Adaptive horizontal transfer of a bacterial gene to an invasive insect pest of coffee.

Horizontal gene transfer (HGT) involves the nonsexual transmission of genetic material across species boundaries. Although often detected in prokaryotes, examples of HGT involving animals are relatively rare, and any evolutionary advantage conferred to the recipient is typically obscure. We identified a gene (HhMAN1) from the coffee berry borer beetle, Hypothenemus hampei, a devastating pest of coffee, which shows clear evidence of HGT from bacteria. HhMAN1 encodes a mannanase, representing a class of glycosyl hydrolases that has not previously been reported in insects. Recombinant HhMAN1 protein hydrolyzes coffee berry galactomannan, the major storage polysaccharide in this species and the presumed food of H. hampei. HhMAN1 was found to be widespread in a broad biogeographic survey of H. hampei accessions, indicating that the HGT event occurred before radiation of the insect from West Africa to Asia and South America. However, the gene was not detected in the closely related species H. obscurus (the tropical nut borer or "false berry borer"), which does not colonize coffee beans. Thus, HGT of HhMAN1 from bacteria represents a likely adaptation to a specific ecological niche and may have been promoted by intensive agricultural practices.

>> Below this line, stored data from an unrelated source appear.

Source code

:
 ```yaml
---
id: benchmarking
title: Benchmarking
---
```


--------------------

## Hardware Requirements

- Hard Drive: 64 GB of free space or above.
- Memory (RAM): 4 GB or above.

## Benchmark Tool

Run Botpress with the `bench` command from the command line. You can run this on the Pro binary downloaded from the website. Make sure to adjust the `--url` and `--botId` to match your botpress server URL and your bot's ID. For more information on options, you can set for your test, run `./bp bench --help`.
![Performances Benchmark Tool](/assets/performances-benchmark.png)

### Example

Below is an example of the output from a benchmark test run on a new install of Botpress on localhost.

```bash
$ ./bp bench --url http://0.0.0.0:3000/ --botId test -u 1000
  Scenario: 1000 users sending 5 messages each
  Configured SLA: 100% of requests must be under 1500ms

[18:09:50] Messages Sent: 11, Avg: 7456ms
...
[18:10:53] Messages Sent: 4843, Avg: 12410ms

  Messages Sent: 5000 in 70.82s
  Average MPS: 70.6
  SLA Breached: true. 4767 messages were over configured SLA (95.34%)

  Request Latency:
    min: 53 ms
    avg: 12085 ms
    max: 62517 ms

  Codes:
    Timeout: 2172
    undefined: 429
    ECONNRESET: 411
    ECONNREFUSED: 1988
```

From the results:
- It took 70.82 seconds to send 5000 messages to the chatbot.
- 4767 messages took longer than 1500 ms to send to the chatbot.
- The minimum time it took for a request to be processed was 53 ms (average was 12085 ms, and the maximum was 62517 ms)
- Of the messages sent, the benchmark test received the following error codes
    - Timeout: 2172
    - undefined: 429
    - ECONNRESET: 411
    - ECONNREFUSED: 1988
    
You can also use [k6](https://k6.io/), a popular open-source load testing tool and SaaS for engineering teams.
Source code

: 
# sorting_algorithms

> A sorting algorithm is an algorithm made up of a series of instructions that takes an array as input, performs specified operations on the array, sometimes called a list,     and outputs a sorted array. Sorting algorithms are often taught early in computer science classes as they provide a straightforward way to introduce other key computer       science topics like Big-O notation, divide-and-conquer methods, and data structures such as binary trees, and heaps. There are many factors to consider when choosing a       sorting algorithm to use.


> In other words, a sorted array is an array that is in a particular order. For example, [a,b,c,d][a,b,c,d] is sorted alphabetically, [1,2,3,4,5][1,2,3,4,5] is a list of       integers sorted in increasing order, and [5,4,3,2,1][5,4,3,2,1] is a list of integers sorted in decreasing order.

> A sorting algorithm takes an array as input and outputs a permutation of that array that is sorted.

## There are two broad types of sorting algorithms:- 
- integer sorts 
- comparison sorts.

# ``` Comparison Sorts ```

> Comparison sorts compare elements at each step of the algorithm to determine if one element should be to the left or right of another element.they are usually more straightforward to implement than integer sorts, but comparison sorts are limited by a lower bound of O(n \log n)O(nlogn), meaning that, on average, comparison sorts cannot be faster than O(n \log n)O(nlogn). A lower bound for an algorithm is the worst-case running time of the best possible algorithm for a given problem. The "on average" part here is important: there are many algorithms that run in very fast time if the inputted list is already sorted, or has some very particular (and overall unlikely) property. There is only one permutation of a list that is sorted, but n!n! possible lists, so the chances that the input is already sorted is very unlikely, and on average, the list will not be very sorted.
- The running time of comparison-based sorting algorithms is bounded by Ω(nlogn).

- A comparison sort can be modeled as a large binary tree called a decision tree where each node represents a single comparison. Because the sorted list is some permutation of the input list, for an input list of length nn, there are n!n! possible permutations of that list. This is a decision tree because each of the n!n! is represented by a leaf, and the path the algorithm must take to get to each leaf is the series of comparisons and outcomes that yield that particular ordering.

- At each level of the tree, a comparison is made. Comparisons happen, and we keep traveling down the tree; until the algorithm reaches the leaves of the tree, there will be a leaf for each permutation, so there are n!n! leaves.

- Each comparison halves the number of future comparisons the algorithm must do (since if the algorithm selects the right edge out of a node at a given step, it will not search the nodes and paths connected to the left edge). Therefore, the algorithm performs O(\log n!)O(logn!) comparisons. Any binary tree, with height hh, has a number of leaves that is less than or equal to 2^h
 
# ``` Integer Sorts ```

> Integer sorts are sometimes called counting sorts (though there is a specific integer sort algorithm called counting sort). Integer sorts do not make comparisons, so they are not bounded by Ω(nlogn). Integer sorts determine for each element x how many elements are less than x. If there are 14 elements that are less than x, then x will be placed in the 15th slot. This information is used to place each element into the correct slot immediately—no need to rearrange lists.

Cloning and expression of an endo-1,4-ß-xylanase from the coffee berry borer, Hypothenemus hampei.

BACKGROUND: The coffee berry borer, Hypothenemus hampei, reproduces and feeds exclusively on the mature endosperm of the coffee seed, which has a cell wall composed mainly of a heterogeneous mixture of hemicellulose polysaccharides, including arabinoxylans. Xylanases are digestive enzymes responsible for the degradation of xylan based polymers, hydrolyzing them into smaller molecules that are easier to assimilate by insects. We report the cloning, expression and enzymatic characterization of a xylanase gene that was identified in the digestive tract of the coffee berry borer. METHODS: The complete DNA sequence encoding a H. hampei xylanase (HhXyl) was obtained using a genome walking technique in a cDNA library derived from the borer digestive tract. The XIP-I gene was amplified from wheat (Triticum aestivum variety Soisson). A Pichia pastoris expression system was used to express the recombinant form of these enzymes. The xylanase activity and XIP-I inhibitory activity was quantified by the 3,5-dinitrosalicylic (DNS). The biological effects of XIP-I on borer individuals were evaluated by providing an artificial diet enriched with the recombinant XIP-I protein to the insects. RESULTS: The borer xylanase sequence contains a 951 bp open reading frame that is predicted to encode a 317-amino acid protein, with an estimated molecular weight of 34.92 kDa and a pI of 4.84. Bioinformatic analysis revealed that HhXyl exhibits high sequence homology with endo-ß-D-xylanases of Streptomyces bingchenggensis from glycosyl hydrolase 10 (GH10). The recombinant xylanase showed maximal activity at pH 5.5 and 37°C. XIP-I expressed as a recombinant protein inhibited HhXyl activity in vitro and caused individual H. hampei mortality in bioassays when included as a supplement in artificial diets. CONCLUSION: A xylanase from the digestive tract of the coffee berry borer was identified and functionally characterized. A xylanase inhibitor protein, XIP-I, from wheat was shown to be a potent inhibitor of this xylanase, suggesting that its deployment has potential as a strategy to control coffee berry borer colonization of coffee plants.